Work out how many lines in the data below contain the string "process", and reply with that figure alone.

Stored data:

*** Block opens ***

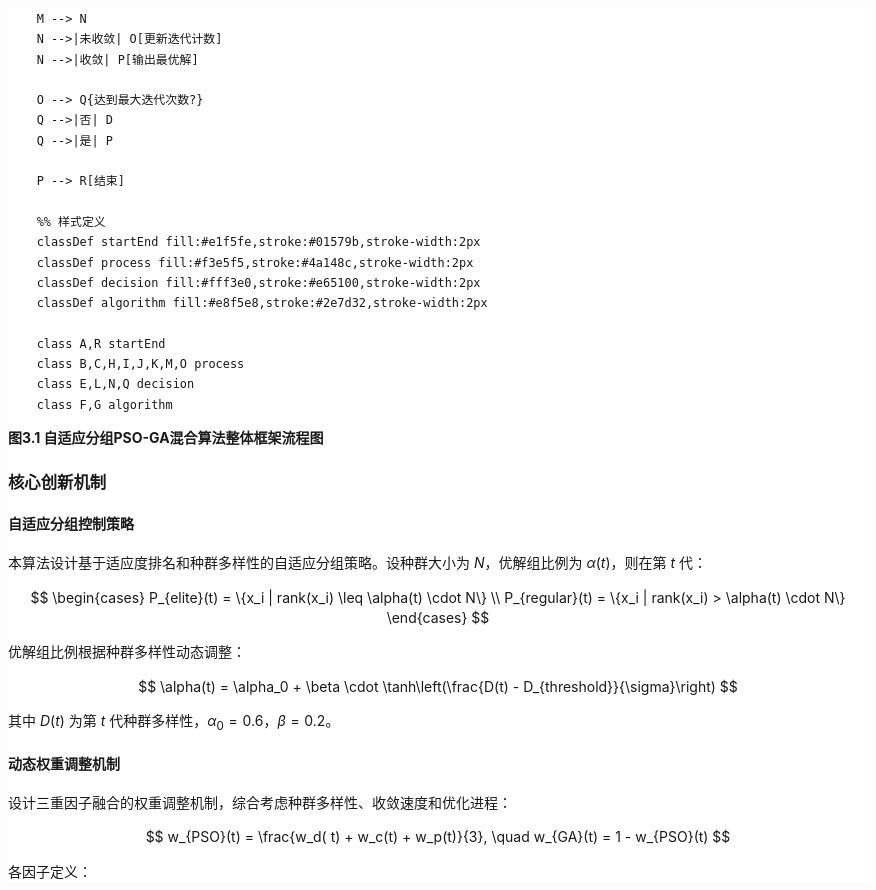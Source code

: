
 ```mermaid
    M --> N
    N -->|未收敛| O[更新迭代计数]
    N -->|收敛| P[输出最优解]
  
    O --> Q{达到最大迭代次数?}
    Q -->|否| D
    Q -->|是| P
  
    P --> R[结束]
  
    %% 样式定义
    classDef startEnd fill:#e1f5fe,stroke:#01579b,stroke-width:2px
    classDef process fill:#f3e5f5,stroke:#4a148c,stroke-width:2px
    classDef decision fill:#fff3e0,stroke:#e65100,stroke-width:2px
    classDef algorithm fill:#e8f5e8,stroke:#2e7d32,stroke-width:2px
  
    class A,R startEnd
    class B,C,H,I,J,K,M,O process
    class E,L,N,Q decision
    class F,G algorithm
```

**图3.1 自适应分组PSO-GA混合算法整体框架流程图**

### 核心创新机制

#### 自适应分组控制策略

本算法设计基于适应度排名和种群多样性的自适应分组策略。设种群大小为 $N$，优解组比例为 $\alpha(t)$，则在第 $t$ 代：

$$
\begin{cases}
P_{elite}(t) = \{x_i | rank(x_i) \leq \alpha(t) \cdot N\} \\
P_{regular}(t) = \{x_i | rank(x_i) > \alpha(t) \cdot N\}
\end{cases}
$$

优解组比例根据种群多样性动态调整：

$$
\alpha(t) = \alpha_0 + \beta \cdot \tanh\left(\frac{D(t) - D_{threshold}}{\sigma}\right)
$$

其中 $D(t)$ 为第 $t$ 代种群多样性，$\alpha_0 = 0.6$，$\beta = 0.2$。

#### 动态权重调整机制

设计三重因子融合的权重调整机制，综合考虑种群多样性、收敛速度和优化进程：

$$
w_{PSO}(t) = \frac{w_d( t) + w_c(t) + w_p(t)}{3}, \quad w_{GA}(t) = 1 - w_{PSO}(t)
$$

各因子定义：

*** Block closes ***

→ **Answer for the task**
2